Reproduce the listing in full, pictures excluded.

------------------------------------------------------------

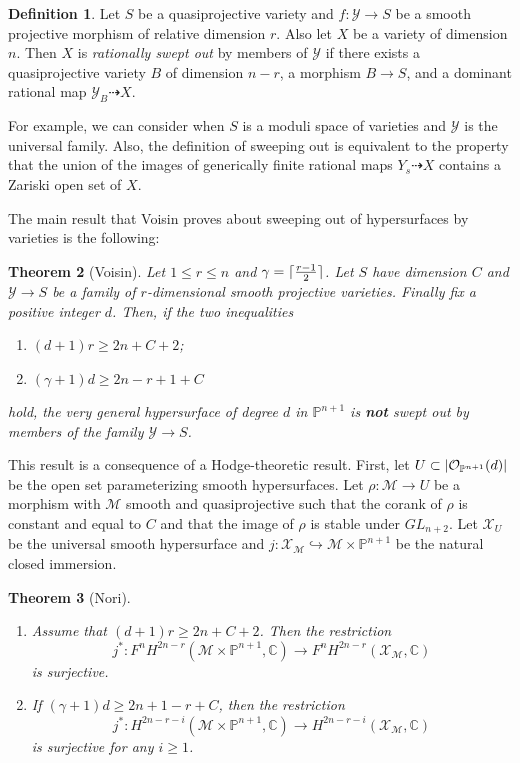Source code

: \documentclass[leqno, openany]{memoir}
\DeclarePairedDelimiter{\ceil}{\lceil}{\rceil}
\newtheorem{thm}{Theorem}[section]
\theoremstyle{definition}
\newtheorem{defn}[thm]{Definition}
\theoremstyle{remark}
\theoremstyle{plain}
\theoremstyle{definition}
\theoremstyle{remark}
\newcommand{\C}{\mathbb{C}}
\renewcommand{\P}{\mathbb{P}}
\newcommand{\mc}[1]{\mathcal{#1}}
\begin{document}
\begin{defn}
    Let $S$ be a quasiprojective variety and $f \colon \mc{Y} \to S$ be a smooth projective morphism of relative dimension $r$. Also let $X$ be a variety of dimension $n$. Then $X$ is \textit{rationally swept out} by members of $\mc{Y}$ if there exists a quasiprojective variety $B$ of dimension $n-r$, a morphism $B \to S$, and a dominant rational map $\mc{Y}_B \dashrightarrow X$.
\end{defn}

For example, we can consider when $S$ is a moduli space of varieties and $\mc{Y}$ is the universal family. Also, the definition of sweeping out is equivalent to the property that the union of the images of generically finite rational maps $Y_s \dashrightarrow X$ contains a Zariski open set of $X$.

The main result that Voisin proves about sweeping out of hypersurfaces by varieties is the following:

\begin{thm}[Voisin]
    Let $1 \leq r \leq n$ and $\gamma = \ceil{\frac{r-1}{2}}$. Let $S$ have dimension $C$ and $\mc{Y} \to S$ be a family of $r$-dimensional smooth projective varieties. Finally fix a positive integer $d$. Then, if the two inequalities
    \begin{enumerate}[(1)]
        \item $(d+1) r \geq 2n + C + 2$;
        \item $(\gamma + 1) d \geq 2n - r + 1 + C$
    \end{enumerate}
    hold, the very general hypersurface of degree $d$ in $\P^{n+1}$ is \textbf{not} swept out by members of the family $\mc{Y} \to S$.
\end{thm}

This result is a consequence of a Hodge-theoretic result. First, let $U \subset \abs{\mc{O}_{\P^{n+1}}(d)}$ be the open set parameterizing smooth hypersurfaces. Let $\rho \colon \mc{M} \to U$ be a morphism with $\mc{M}$ smooth and quasiprojective such that the corank of $\rho$ is constant and equal to $C$ and that the image of $\rho$ is stable under $GL_{n+2}$. Let $\mc{X}_U$ be the universal smooth hypersurface and $j \colon \mc{X}_{\mc{M}} \hookrightarrow \mc{M} \times \P^{n+1}$ be the natural closed immersion.

\begin{thm}[Nori]\leavevmode
    \begin{enumerate}[(1)]
        \item Assume that $(d+1)r \geq 2n+C+2$. Then the restriction
            \[ j^* \colon F^n H^{2n-r}(\mc{M} \times \P^{n+1}, \C) \to F^n H^{2n-r}(\mc{X}_{\mc{M}}, \C) \]
            is surjective.
        \item If $(\gamma + 1) d \geq 2n+1-r+C$, then the restriction
            \[ j^* \colon H^{2n-r-i}(\mc{M} \times \P^{n+1}, \C) \to H^{2n-r-i}(\mc{X}_{\mc{M}}, \C) \]
            is surjective for any $i \geq 1$.
    \end{enumerate}
\end{thm}
\end{document}
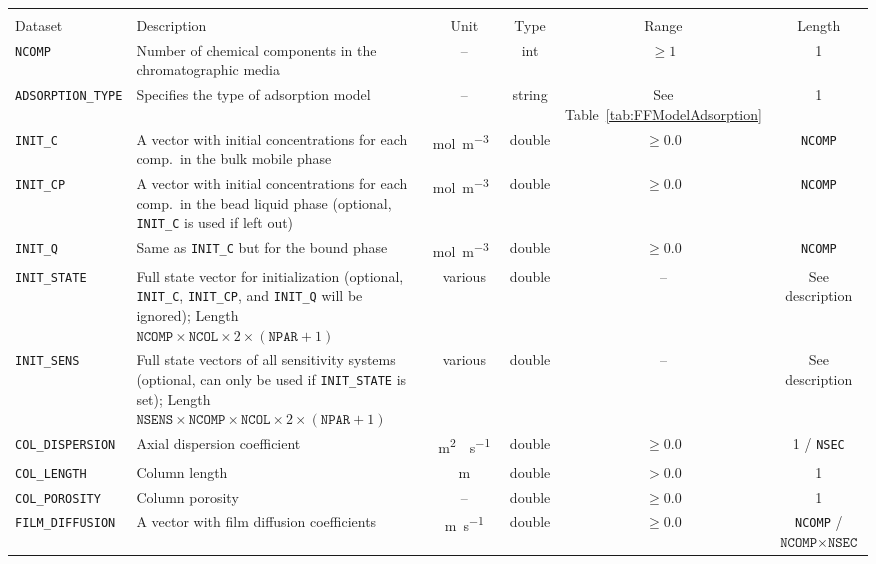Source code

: \begin{table}[!ht]
\footnotesize
\begin{tabu}to \linewidth[m]{lX[m]cccc} \toprule
{} \\
\rowfont[c]\normalfont Dataset & Description & Unit & Type & Range & Length \everyrow{\midrule}\\
\texttt{NCOMP}& Number of chemical components in the chromatographic media & -- & int  & $\geq 1$ & 1 \\
\texttt{ADSORPTION\_TYPE} & Specifies the type of adsorption model & -- & string & See Table~\ref{tab:FFModelAdsorption} & 1 \\
\texttt{INIT\_C} & A vector with initial concentrations for each comp.\ in the bulk mobile phase & \si{\mol\per\cubic\metre{}} & double & $\geq 0.0$ & \texttt{NCOMP}\\
\texttt{INIT\_CP} & A vector with initial concentrations for each comp.\ in the bead liquid phase (optional, \texttt{INIT\_C} is used if left out) & \si{\mol\per\cubic\metre{}} & double & $\geq 0.0$ & \texttt{NCOMP}\\
\texttt{INIT\_Q} & Same as \texttt{INIT\_C} but for the bound phase & \si{\mol\per\cubic\metre{}} & double & $\geq 0.0$ & \texttt{NCOMP}\\
\texttt{INIT\_STATE} & Full state vector for initialization (optional, \texttt{INIT\_C}, \texttt{INIT\_CP}, and \texttt{INIT\_Q} will be ignored); Length $\texttt{NCOMP} \times \texttt{NCOL} \times 2 \times \left( \texttt{NPAR} + 1 \right)$ & various & double & -- & See description \\
\texttt{INIT\_SENS} & Full state vectors of all sensitivity systems (optional, can only be used if \texttt{INIT\_STATE} is set); Length $\texttt{NSENS} \times \texttt{NCOMP} \times \texttt{NCOL} \times 2 \times \left( \texttt{NPAR} + 1 \right)$ & various & double & -- & See description \\
\texttt{COL\_DISPERSION} & Axial dispersion coefficient & \si{\square\metre{}\per\second} & double & $\geq 0.0$ & 1 / \texttt{NSEC}\\
\texttt{COL\_LENGTH} & Column length & \si{\metre} & double & $> 0.0$ & 1\\
\texttt{COL\_POROSITY} & Column porosity & -- & double & $\geq 0.0$ & 1\\
\texttt{FILM\_DIFFUSION} & A vector with film diffusion coefficients & \si{\metre\per\second} & double & $\geq 0.0$ & \texttt{NCOMP} / {$\texttt{NCOMP} \times \texttt{NSEC}$}\\

\end{tabu}
\end{table}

------------------------------------------------------------

▶ [ANSWER TO THE EXERCISE]
Source code

: \documentclass[leqno, openany]{memoir}
\DeclarePairedDelimiter{\ceil}{\lceil}{\rceil}
\newtheorem{thm}{Theorem}[section]
\theoremstyle{definition}
\newtheorem{defn}[thm]{Definition}
\theoremstyle{remark}
\theoremstyle{plain}
\theoremstyle{definition}
\theoremstyle{remark}
\newcommand{\C}{\mathbb{C}}
\renewcommand{\P}{\mathbb{P}}
\newcommand{\mc}[1]{\mathcal{#1}}
\begin{document}
\begin{defn}
    Let $S$ be a quasiprojective variety and $f \colon \mc{Y} \to S$ be a smooth projective morphism of relative dimension $r$. Also let $X$ be a variety of dimension $n$. Then $X$ is \textit{rationally swept out} by members of $\mc{Y}$ if there exists a quasiprojective variety $B$ of dimension $n-r$, a morphism $B \to S$, and a dominant rational map $\mc{Y}_B \dashrightarrow X$.
\end{defn}

For example, we can consider when $S$ is a moduli space of varieties and $\mc{Y}$ is the universal family. Also, the definition of sweeping out is equivalent to the property that the union of the images of generically finite rational maps $Y_s \dashrightarrow X$ contains a Zariski open set of $X$.

The main result that Voisin proves about sweeping out of hypersurfaces by varieties is the following:

\begin{thm}[Voisin]
    Let $1 \leq r \leq n$ and $\gamma = \ceil{\frac{r-1}{2}}$. Let $S$ have dimension $C$ and $\mc{Y} \to S$ be a family of $r$-dimensional smooth projective varieties. Finally fix a positive integer $d$. Then, if the two inequalities
    \begin{enumerate}[(1)]
        \item $(d+1) r \geq 2n + C + 2$;
        \item $(\gamma + 1) d \geq 2n - r + 1 + C$
    \end{enumerate}
    hold, the very general hypersurface of degree $d$ in $\P^{n+1}$ is \textbf{not} swept out by members of the family $\mc{Y} \to S$.
\end{thm}

This result is a consequence of a Hodge-theoretic result. First, let $U \subset \abs{\mc{O}_{\P^{n+1}}(d)}$ be the open set parameterizing smooth hypersurfaces. Let $\rho \colon \mc{M} \to U$ be a morphism with $\mc{M}$ smooth and quasiprojective such that the corank of $\rho$ is constant and equal to $C$ and that the image of $\rho$ is stable under $GL_{n+2}$. Let $\mc{X}_U$ be the universal smooth hypersurface and $j \colon \mc{X}_{\mc{M}} \hookrightarrow \mc{M} \times \P^{n+1}$ be the natural closed immersion.

\begin{thm}[Nori]\leavevmode
    \begin{enumerate}[(1)]
        \item Assume that $(d+1)r \geq 2n+C+2$. Then the restriction
            \[ j^* \colon F^n H^{2n-r}(\mc{M} \times \P^{n+1}, \C) \to F^n H^{2n-r}(\mc{X}_{\mc{M}}, \C) \]
            is surjective.
        \item If $(\gamma + 1) d \geq 2n+1-r+C$, then the restriction
            \[ j^* \colon H^{2n-r-i}(\mc{M} \times \P^{n+1}, \C) \to H^{2n-r-i}(\mc{X}_{\mc{M}}, \C) \]
            is surjective for any $i \geq 1$.
    \end{enumerate}
\end{thm}
\end{document}
Source code

: \begin{table}[!ht]
\footnotesize
\begin{tabu}to \linewidth[m]{lX[m]cccc} \toprule
{} \\
\rowfont[c]\normalfont Dataset & Description & Unit & Type & Range & Length \everyrow{\midrule}\\
\texttt{NCOMP}& Number of chemical components in the chromatographic media & -- & int  & $\geq 1$ & 1 \\
\texttt{ADSORPTION\_TYPE} & Specifies the type of adsorption model & -- & string & See Table~\ref{tab:FFModelAdsorption} & 1 \\
\texttt{INIT\_C} & A vector with initial concentrations for each comp.\ in the bulk mobile phase & \si{\mol\per\cubic\metre{}} & double & $\geq 0.0$ & \texttt{NCOMP}\\
\texttt{INIT\_CP} & A vector with initial concentrations for each comp.\ in the bead liquid phase (optional, \texttt{INIT\_C} is used if left out) & \si{\mol\per\cubic\metre{}} & double & $\geq 0.0$ & \texttt{NCOMP}\\
\texttt{INIT\_Q} & Same as \texttt{INIT\_C} but for the bound phase & \si{\mol\per\cubic\metre{}} & double & $\geq 0.0$ & \texttt{NCOMP}\\
\texttt{INIT\_STATE} & Full state vector for initialization (optional, \texttt{INIT\_C}, \texttt{INIT\_CP}, and \texttt{INIT\_Q} will be ignored); Length $\texttt{NCOMP} \times \texttt{NCOL} \times 2 \times \left( \texttt{NPAR} + 1 \right)$ & various & double & -- & See description \\
\texttt{INIT\_SENS} & Full state vectors of all sensitivity systems (optional, can only be used if \texttt{INIT\_STATE} is set); Length $\texttt{NSENS} \times \texttt{NCOMP} \times \texttt{NCOL} \times 2 \times \left( \texttt{NPAR} + 1 \right)$ & various & double & -- & See description \\
\texttt{COL\_DISPERSION} & Axial dispersion coefficient & \si{\square\metre{}\per\second} & double & $\geq 0.0$ & 1 / \texttt{NSEC}\\
\texttt{COL\_LENGTH} & Column length & \si{\metre} & double & $> 0.0$ & 1\\
\texttt{COL\_POROSITY} & Column porosity & -- & double & $\geq 0.0$ & 1\\
\texttt{FILM\_DIFFUSION} & A vector with film diffusion coefficients & \si{\metre\per\second} & double & $\geq 0.0$ & \texttt{NCOMP} / {$\texttt{NCOMP} \times \texttt{NSEC}$}\\

\end{tabu}
\end{table}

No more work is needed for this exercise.